Grievance Appeal To City Manager Not Necessarily Futile

Robert Velez, Kim Pavek, Raymond Lau, and Raymond Harer were former City of Ventura, California police officers and members of the Ventura Police Officers’ Association. Each of the four suffered a work-related injury or illness that prevented their return to work.

Under California law, in lieu of workers’ compensation benefits, police officers are allowed a paid leave of absence of up to one year.

At the end of the one-year leave of absence, the officers requested that the City allow them to use their accrued sick leave, vacation, holiday, and compensatory time off so that they could receive full pay instead of going on disability status. The City denied the request based upon its understanding of its personnel rules and a memorandum of understanding (MOU) between the City and the Association.

The officers filed a lawsuit, alleging that the City had violated both the MOU and the personnel rules and regulations.
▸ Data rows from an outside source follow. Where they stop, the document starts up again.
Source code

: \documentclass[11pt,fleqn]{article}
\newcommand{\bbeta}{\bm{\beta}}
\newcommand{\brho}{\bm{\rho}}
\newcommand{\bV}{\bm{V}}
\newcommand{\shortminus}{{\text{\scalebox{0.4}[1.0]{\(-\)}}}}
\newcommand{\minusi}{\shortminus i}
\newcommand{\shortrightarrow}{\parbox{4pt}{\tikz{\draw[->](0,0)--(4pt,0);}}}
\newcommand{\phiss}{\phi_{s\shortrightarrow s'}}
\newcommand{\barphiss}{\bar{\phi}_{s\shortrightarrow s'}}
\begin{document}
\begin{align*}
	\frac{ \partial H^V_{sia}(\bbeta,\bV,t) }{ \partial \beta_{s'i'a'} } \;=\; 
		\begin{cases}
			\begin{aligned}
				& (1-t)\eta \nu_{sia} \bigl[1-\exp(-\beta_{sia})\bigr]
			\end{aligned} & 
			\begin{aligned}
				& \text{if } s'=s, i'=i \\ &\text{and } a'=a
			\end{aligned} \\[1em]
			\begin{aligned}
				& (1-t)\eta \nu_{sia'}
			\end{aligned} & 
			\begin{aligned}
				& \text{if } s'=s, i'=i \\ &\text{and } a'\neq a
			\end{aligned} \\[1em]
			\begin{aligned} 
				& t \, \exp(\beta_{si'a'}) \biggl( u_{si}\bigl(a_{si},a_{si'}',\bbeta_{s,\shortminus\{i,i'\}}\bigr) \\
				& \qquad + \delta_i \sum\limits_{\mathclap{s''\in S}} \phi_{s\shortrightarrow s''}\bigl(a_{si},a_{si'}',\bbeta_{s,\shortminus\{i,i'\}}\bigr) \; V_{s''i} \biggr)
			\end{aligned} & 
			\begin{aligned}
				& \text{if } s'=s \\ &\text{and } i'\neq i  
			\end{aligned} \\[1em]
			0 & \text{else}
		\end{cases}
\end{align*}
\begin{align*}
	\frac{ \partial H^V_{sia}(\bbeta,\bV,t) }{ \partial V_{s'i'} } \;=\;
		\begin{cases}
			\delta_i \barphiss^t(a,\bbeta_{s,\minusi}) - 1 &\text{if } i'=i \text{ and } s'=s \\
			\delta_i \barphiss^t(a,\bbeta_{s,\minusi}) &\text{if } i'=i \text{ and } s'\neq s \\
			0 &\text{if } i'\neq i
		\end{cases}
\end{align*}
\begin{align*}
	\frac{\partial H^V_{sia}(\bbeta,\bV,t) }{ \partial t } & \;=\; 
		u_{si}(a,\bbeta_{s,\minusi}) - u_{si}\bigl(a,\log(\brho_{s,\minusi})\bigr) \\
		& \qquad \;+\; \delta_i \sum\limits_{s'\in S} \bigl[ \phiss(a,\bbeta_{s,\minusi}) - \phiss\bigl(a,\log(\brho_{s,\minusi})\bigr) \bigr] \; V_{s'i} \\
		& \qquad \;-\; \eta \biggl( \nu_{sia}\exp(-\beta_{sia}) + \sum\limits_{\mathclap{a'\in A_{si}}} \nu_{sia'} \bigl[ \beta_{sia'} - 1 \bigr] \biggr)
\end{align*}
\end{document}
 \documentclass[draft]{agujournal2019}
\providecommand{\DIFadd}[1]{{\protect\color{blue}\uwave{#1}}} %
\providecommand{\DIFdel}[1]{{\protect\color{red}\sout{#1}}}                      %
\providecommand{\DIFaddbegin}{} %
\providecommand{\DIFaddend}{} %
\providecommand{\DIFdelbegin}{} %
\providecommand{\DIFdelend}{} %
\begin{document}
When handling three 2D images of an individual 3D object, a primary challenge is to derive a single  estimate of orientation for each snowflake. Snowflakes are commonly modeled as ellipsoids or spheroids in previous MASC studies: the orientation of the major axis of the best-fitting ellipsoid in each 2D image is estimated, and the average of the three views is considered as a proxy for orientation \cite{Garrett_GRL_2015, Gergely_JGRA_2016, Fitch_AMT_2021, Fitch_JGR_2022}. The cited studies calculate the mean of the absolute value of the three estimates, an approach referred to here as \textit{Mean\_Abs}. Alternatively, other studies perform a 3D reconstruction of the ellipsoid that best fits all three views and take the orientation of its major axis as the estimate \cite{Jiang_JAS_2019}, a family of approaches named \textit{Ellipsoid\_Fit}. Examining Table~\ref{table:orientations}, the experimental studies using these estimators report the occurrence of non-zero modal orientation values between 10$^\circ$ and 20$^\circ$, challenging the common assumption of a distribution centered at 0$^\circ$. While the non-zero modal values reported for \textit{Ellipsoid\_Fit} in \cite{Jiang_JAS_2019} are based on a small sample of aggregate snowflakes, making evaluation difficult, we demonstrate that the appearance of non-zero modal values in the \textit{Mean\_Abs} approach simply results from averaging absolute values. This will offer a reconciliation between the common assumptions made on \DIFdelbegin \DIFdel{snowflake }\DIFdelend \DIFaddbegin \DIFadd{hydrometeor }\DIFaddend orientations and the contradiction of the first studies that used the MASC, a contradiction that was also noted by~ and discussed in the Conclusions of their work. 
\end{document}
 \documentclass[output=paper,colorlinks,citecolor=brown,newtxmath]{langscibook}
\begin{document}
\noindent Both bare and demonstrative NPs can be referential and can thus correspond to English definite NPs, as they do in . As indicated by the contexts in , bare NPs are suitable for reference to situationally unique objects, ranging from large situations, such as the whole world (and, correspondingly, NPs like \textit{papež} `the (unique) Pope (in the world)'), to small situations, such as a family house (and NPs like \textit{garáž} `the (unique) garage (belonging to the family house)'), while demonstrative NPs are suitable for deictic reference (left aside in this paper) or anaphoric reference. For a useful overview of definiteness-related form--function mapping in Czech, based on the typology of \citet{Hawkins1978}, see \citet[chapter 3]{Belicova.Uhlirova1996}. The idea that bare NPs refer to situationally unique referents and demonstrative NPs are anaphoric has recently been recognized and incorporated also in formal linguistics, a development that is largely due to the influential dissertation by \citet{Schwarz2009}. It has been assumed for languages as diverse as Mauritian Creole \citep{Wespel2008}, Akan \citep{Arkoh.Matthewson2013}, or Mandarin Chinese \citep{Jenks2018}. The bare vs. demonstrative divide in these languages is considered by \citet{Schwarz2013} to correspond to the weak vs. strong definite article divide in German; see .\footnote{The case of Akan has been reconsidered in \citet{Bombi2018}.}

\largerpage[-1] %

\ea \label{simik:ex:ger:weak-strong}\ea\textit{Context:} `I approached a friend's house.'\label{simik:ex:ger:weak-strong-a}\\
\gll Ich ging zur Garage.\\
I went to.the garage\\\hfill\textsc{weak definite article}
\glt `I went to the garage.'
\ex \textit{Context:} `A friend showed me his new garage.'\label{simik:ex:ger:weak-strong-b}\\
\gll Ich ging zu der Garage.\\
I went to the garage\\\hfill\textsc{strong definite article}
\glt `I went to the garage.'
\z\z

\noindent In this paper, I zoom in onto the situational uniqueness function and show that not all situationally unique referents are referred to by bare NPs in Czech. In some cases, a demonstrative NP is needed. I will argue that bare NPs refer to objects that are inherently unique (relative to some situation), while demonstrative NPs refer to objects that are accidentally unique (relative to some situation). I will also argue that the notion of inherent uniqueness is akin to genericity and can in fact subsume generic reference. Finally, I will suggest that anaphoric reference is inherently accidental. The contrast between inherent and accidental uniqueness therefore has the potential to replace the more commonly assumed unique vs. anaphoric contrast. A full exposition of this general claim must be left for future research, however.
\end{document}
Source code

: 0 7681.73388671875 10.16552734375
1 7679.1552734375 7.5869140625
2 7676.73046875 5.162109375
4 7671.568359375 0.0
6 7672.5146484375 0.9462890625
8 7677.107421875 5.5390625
The City opposed the lawsuit on the grounds that the officers were required to exhaust their administrative remedies – the grievance procedure in the MOU.

The officers argued that since the grievance procedure culminated with the final and binding decision by the City Manager, it would be “futile” to require them to use the grievance procedure. The California Court of Appeals disagreed.

The Court concluded that “to countenance this view would break down the rule of exhaustion of remedies. In substance the contention is that if they learn upon hearsay or by analogy that the agency may take a certain action, the grievance procedure may be ignored and the agency’s action treated as already taken. One might attempt, for example, to bring an original suit in the Supreme Court on the theory that the local superior court judge was possessed of a particular opinion opposed to the views of the plaintiffs, but he would receive scant consideration. The whole argument rests upon an illogical and impractical basis, since it permits the party applying to the Court to assert without any conclusive proof, and without any possibility of successful challenge, the outcome of an appeal which the administrative body is not even been permitted to decide.”

Ventura Police Officers’ Association v. City of Ventura, 2005 WL 2284192 (Cal.App. 2005).